Aim of the exercise:
Transcribe every entry word for word. Skip the pictures.

··········

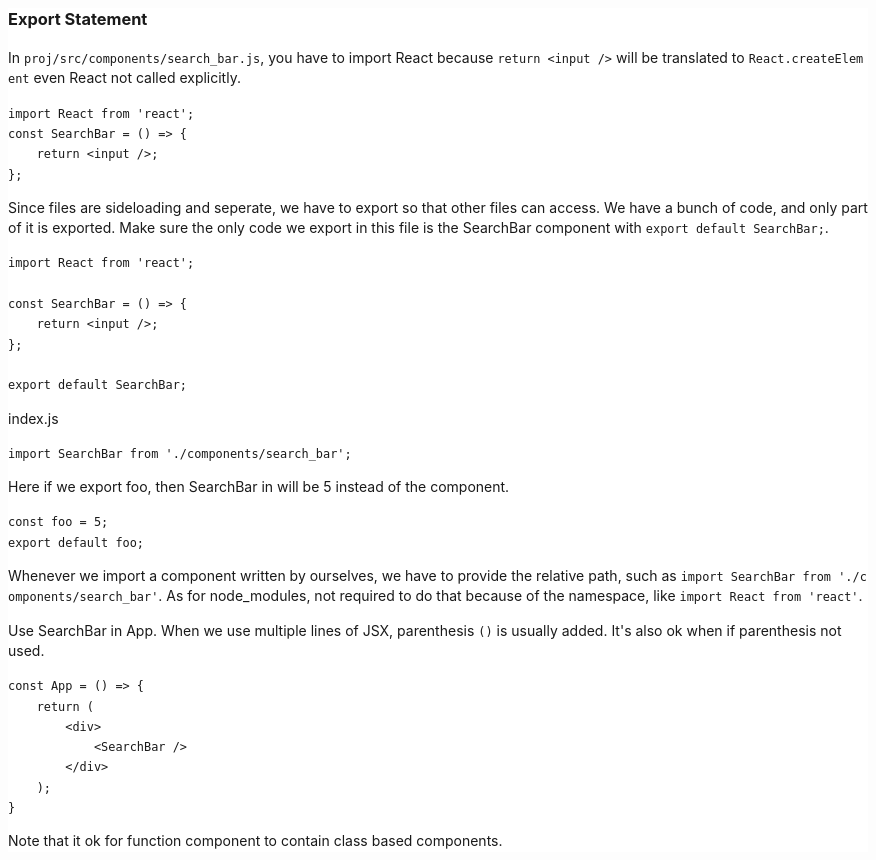 ### Export Statement

In `proj/src/components/search_bar.js`, you have to import React because `return <input />` will be translated to `React.createElement` even React not called explicitly.

```
import React from 'react';
const SearchBar = () => {
    return <input />;
};
```

Since files are sideloading and seperate, we have to export so that other files can access. We have a bunch of code, and only part of it is exported. Make sure the only code we export in this file is the SearchBar component with `export default SearchBar;`.

```
import React from 'react';

const SearchBar = () => {
    return <input />;
};

export default SearchBar;
```

index.js

```
import SearchBar from './components/search_bar';
```

Here if we export foo, then SearchBar in will be 5 instead of the component.

```
const foo = 5;
export default foo;
```

Whenever we import a component written by ourselves, we have to provide the relative path, such as `import SearchBar from './components/search_bar'`. As for node_modules, not required to do that because of the namespace, like `import React from 'react'`.


Use SearchBar in App. When we use multiple lines of JSX, parenthesis `()` is usually added. It's also ok when if parenthesis not used.

```
const App = () => {
    return (
        <div>
            <SearchBar />
        </div>
    );
}
```

Note that it ok for function component to contain class based components.

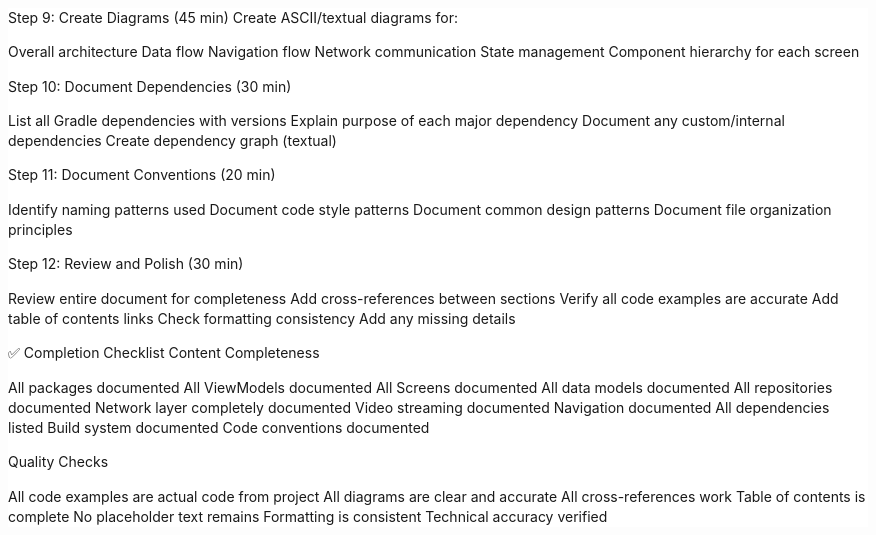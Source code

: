 Step 9: Create Diagrams (45 min)
Create ASCII/textual diagrams for:

Overall architecture
Data flow
Navigation flow
Network communication
State management
Component hierarchy for each screen

Step 10: Document Dependencies (30 min)

List all Gradle dependencies with versions
Explain purpose of each major dependency
Document any custom/internal dependencies
Create dependency graph (textual)

Step 11: Document Conventions (20 min)

Identify naming patterns used
Document code style patterns
Document common design patterns
Document file organization principles

Step 12: Review and Polish (30 min)

Review entire document for completeness
Add cross-references between sections
Verify all code examples are accurate
Add table of contents links
Check formatting consistency
Add any missing details


✅ Completion Checklist
Content Completeness

 All packages documented
 All ViewModels documented
 All Screens documented
 All data models documented
 All repositories documented
 Network layer completely documented
 Video streaming documented
 Navigation documented
 All dependencies listed
 Build system documented
 Code conventions documented

Quality Checks

 All code examples are actual code from project
 All diagrams are clear and accurate
 All cross-references work
 Table of contents is complete
 No placeholder text remains
 Formatting is consistent
 Technical accuracy verified
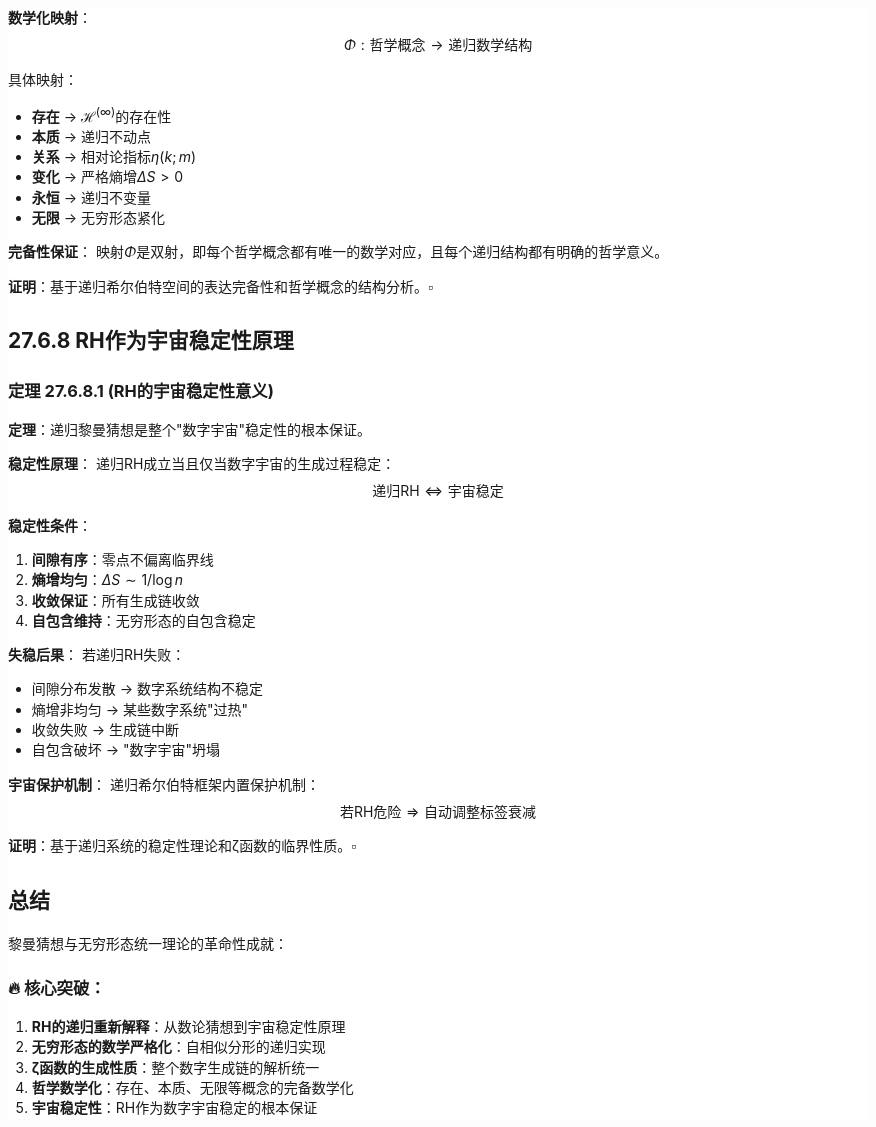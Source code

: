 **数学化映射**：
$$\Phi: \text{哲学概念} \to \text{递归数学结构}$$

具体映射：
- **存在** → $\mathcal{H}^{(\infty)}$的存在性
- **本质** → 递归不动点
- **关系** → 相对论指标$\eta(k; m)$
- **变化** → 严格熵增$\Delta S > 0$
- **永恒** → 递归不变量
- **无限** → 无穷形态紧化

**完备性保证**：
映射$\Phi$是双射，即每个哲学概念都有唯一的数学对应，且每个递归结构都有明确的哲学意义。

**证明**：基于递归希尔伯特空间的表达完备性和哲学概念的结构分析。$\square$

## 27.6.8 RH作为宇宙稳定性原理

### 定理 27.6.8.1 (RH的宇宙稳定性意义)

**定理**：递归黎曼猜想是整个"数字宇宙"稳定性的根本保证。

**稳定性原理**：
递归RH成立当且仅当数字宇宙的生成过程稳定：
$$\text{递归RH} \Leftrightarrow \text{宇宙稳定}$$

**稳定性条件**：
1. **间隙有序**：零点不偏离临界线
2. **熵增均匀**：$\Delta S \sim 1/\log n$
3. **收敛保证**：所有生成链收敛
4. **自包含维持**：无穷形态的自包含稳定

**失稳后果**：
若递归RH失败：
- 间隙分布发散 → 数字系统结构不稳定
- 熵增非均匀 → 某些数字系统"过热"
- 收敛失败 → 生成链中断
- 自包含破坏 → "数字宇宙"坍塌

**宇宙保护机制**：
递归希尔伯特框架内置保护机制：
$$\text{若RH危险} \Rightarrow \text{自动调整标签衰减}$$

**证明**：基于递归系统的稳定性理论和ζ函数的临界性质。$\square$

## 总结

黎曼猜想与无穷形态统一理论的革命性成就：

### **🔥 核心突破**：
1. **RH的递归重新解释**：从数论猜想到宇宙稳定性原理
2. **无穷形态的数学严格化**：自相似分形的递归实现
3. **ζ函数的生成性质**：整个数字生成链的解析统一
4. **哲学数学化**：存在、本质、无限等概念的完备数学化
5. **宇宙稳定性**：RH作为数字宇宙稳定的根本保证

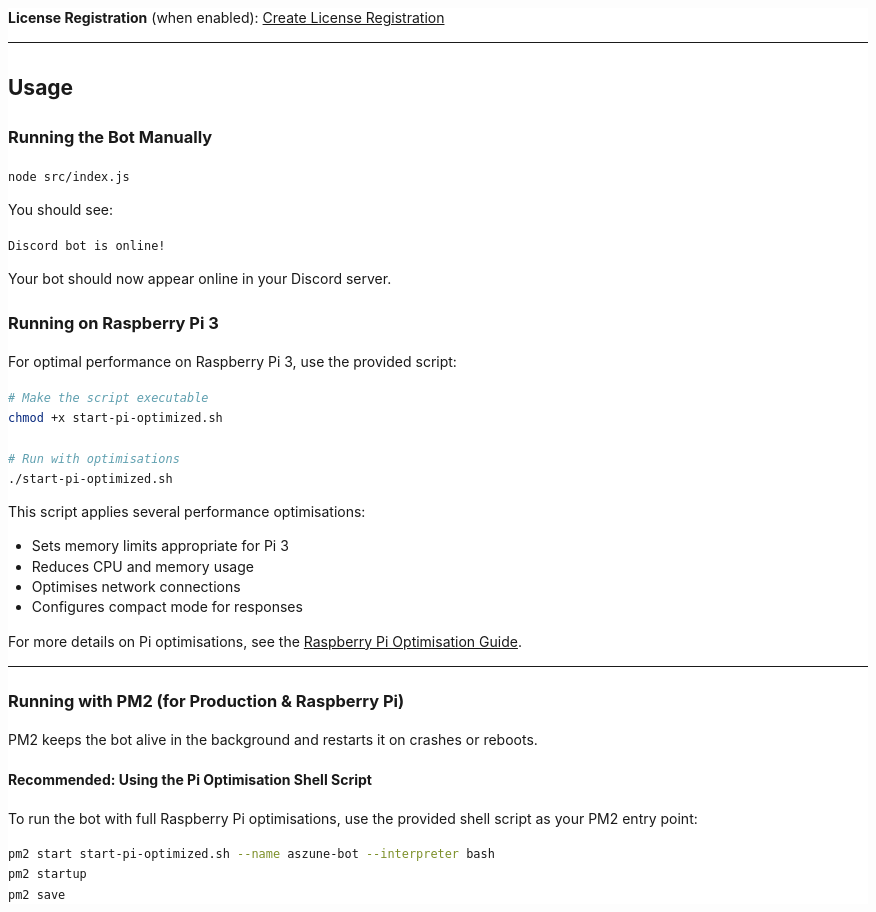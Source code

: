    **License Registration** (when enabled):
   [Create License Registration](https://github.com/chrishaycock/aszune-ai-bot/issues/new?labels=license-registration&template=license-registration.md&title=Personal%20License%20Request)

---

## Usage

### Running the Bot Manually

```bash
node src/index.js
```

You should see:

```
Discord bot is online!
```

Your bot should now appear online in your Discord server.

### Running on Raspberry Pi 3

For optimal performance on Raspberry Pi 3, use the provided script:

```bash
# Make the script executable
chmod +x start-pi-optimized.sh

# Run with optimisations
./start-pi-optimized.sh
```

This script applies several performance optimisations:

- Sets memory limits appropriate for Pi 3
- Reduces CPU and memory usage
- Optimises network connections
- Configures compact mode for responses

For more details on Pi optimisations, see the
[Raspberry Pi Optimisation Guide](wiki/Pi-Optimization-Guide.md).

---

### Running with PM2 (for Production & Raspberry Pi)

PM2 keeps the bot alive in the background and restarts it on crashes or reboots.

#### Recommended: Using the Pi Optimisation Shell Script

To run the bot with full Raspberry Pi optimisations, use the provided shell script as your PM2 entry
point:

```bash
pm2 start start-pi-optimized.sh --name aszune-bot --interpreter bash
pm2 startup
pm2 save
```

··········

Answer space:
 ### Export Statement

In `proj/src/components/search_bar.js`, you have to import React because `return <input />` will be translated to `React.createElement` even React not called explicitly.

```
import React from 'react';
const SearchBar = () => {
    return <input />;
};
```

Since files are sideloading and seperate, we have to export so that other files can access. We have a bunch of code, and only part of it is exported. Make sure the only code we export in this file is the SearchBar component with `export default SearchBar;`.

```
import React from 'react';

const SearchBar = () => {
    return <input />;
};

export default SearchBar;
```

index.js

```
import SearchBar from './components/search_bar';
```

Here if we export foo, then SearchBar in will be 5 instead of the component.

```
const foo = 5;
export default foo;
```

Whenever we import a component written by ourselves, we have to provide the relative path, such as `import SearchBar from './components/search_bar'`. As for node_modules, not required to do that because of the namespace, like `import React from 'react'`.


Use SearchBar in App. When we use multiple lines of JSX, parenthesis `()` is usually added. It's also ok when if parenthesis not used.

```
const App = () => {
    return (
        <div>
            <SearchBar />
        </div>
    );
}
```

Note that it ok for function component to contain class based components.

Source code

: Step 9: Create Diagrams (45 min)
Create ASCII/textual diagrams for:

Overall architecture
Data flow
Navigation flow
Network communication
State management
Component hierarchy for each screen

Step 10: Document Dependencies (30 min)

List all Gradle dependencies with versions
Explain purpose of each major dependency
Document any custom/internal dependencies
Create dependency graph (textual)

Step 11: Document Conventions (20 min)

Identify naming patterns used
Document code style patterns
Document common design patterns
Document file organization principles

Step 12: Review and Polish (30 min)

Review entire document for completeness
Add cross-references between sections
Verify all code examples are accurate
Add table of contents links
Check formatting consistency
Add any missing details


✅ Completion Checklist
Content Completeness

 All packages documented
 All ViewModels documented
 All Screens documented
 All data models documented
 All repositories documented
 Network layer completely documented
 Video streaming documented
 Navigation documented
 All dependencies listed
 Build system documented
 Code conventions documented

Quality Checks

 All code examples are actual code from project
 All diagrams are clear and accurate
 All cross-references work
 Table of contents is complete
 No placeholder text remains
 Formatting is consistent
 Technical accuracy verified
Source code

: **数学化映射**：
$$\Phi: \text{哲学概念} \to \text{递归数学结构}$$

具体映射：
- **存在** → $\mathcal{H}^{(\infty)}$的存在性
- **本质** → 递归不动点
- **关系** → 相对论指标$\eta(k; m)$
- **变化** → 严格熵增$\Delta S > 0$
- **永恒** → 递归不变量
- **无限** → 无穷形态紧化

**完备性保证**：
映射$\Phi$是双射，即每个哲学概念都有唯一的数学对应，且每个递归结构都有明确的哲学意义。

**证明**：基于递归希尔伯特空间的表达完备性和哲学概念的结构分析。$\square$

## 27.6.8 RH作为宇宙稳定性原理

### 定理 27.6.8.1 (RH的宇宙稳定性意义)

**定理**：递归黎曼猜想是整个"数字宇宙"稳定性的根本保证。

**稳定性原理**：
递归RH成立当且仅当数字宇宙的生成过程稳定：
$$\text{递归RH} \Leftrightarrow \text{宇宙稳定}$$

**稳定性条件**：
1. **间隙有序**：零点不偏离临界线
2. **熵增均匀**：$\Delta S \sim 1/\log n$
3. **收敛保证**：所有生成链收敛
4. **自包含维持**：无穷形态的自包含稳定

**失稳后果**：
若递归RH失败：
- 间隙分布发散 → 数字系统结构不稳定
- 熵增非均匀 → 某些数字系统"过热"
- 收敛失败 → 生成链中断
- 自包含破坏 → "数字宇宙"坍塌

**宇宙保护机制**：
递归希尔伯特框架内置保护机制：
$$\text{若RH危险} \Rightarrow \text{自动调整标签衰减}$$

**证明**：基于递归系统的稳定性理论和ζ函数的临界性质。$\square$

## 总结

黎曼猜想与无穷形态统一理论的革命性成就：

### **🔥 核心突破**：
1. **RH的递归重新解释**：从数论猜想到宇宙稳定性原理
2. **无穷形态的数学严格化**：自相似分形的递归实现
3. **ζ函数的生成性质**：整个数字生成链的解析统一
4. **哲学数学化**：存在、本质、无限等概念的完备数学化
5. **宇宙稳定性**：RH作为数字宇宙稳定的根本保证

Source code

:    **License Registration** (when enabled):
   [Create License Registration](https://github.com/chrishaycock/aszune-ai-bot/issues/new?labels=license-registration&template=license-registration.md&title=Personal%20License%20Request)

---

## Usage

### Running the Bot Manually

```bash
node src/index.js
```

You should see:

```
Discord bot is online!
```

Your bot should now appear online in your Discord server.

### Running on Raspberry Pi 3

For optimal performance on Raspberry Pi 3, use the provided script:

```bash
# Make the script executable
chmod +x start-pi-optimized.sh

# Run with optimisations
./start-pi-optimized.sh
```

This script applies several performance optimisations:

- Sets memory limits appropriate for Pi 3
- Reduces CPU and memory usage
- Optimises network connections
- Configures compact mode for responses

For more details on Pi optimisations, see the
[Raspberry Pi Optimisation Guide](wiki/Pi-Optimization-Guide.md).

---

### Running with PM2 (for Production & Raspberry Pi)

PM2 keeps the bot alive in the background and restarts it on crashes or reboots.

#### Recommended: Using the Pi Optimisation Shell Script

To run the bot with full Raspberry Pi optimisations, use the provided shell script as your PM2 entry
point:

```bash
pm2 start start-pi-optimized.sh --name aszune-bot --interpreter bash
pm2 startup
pm2 save
```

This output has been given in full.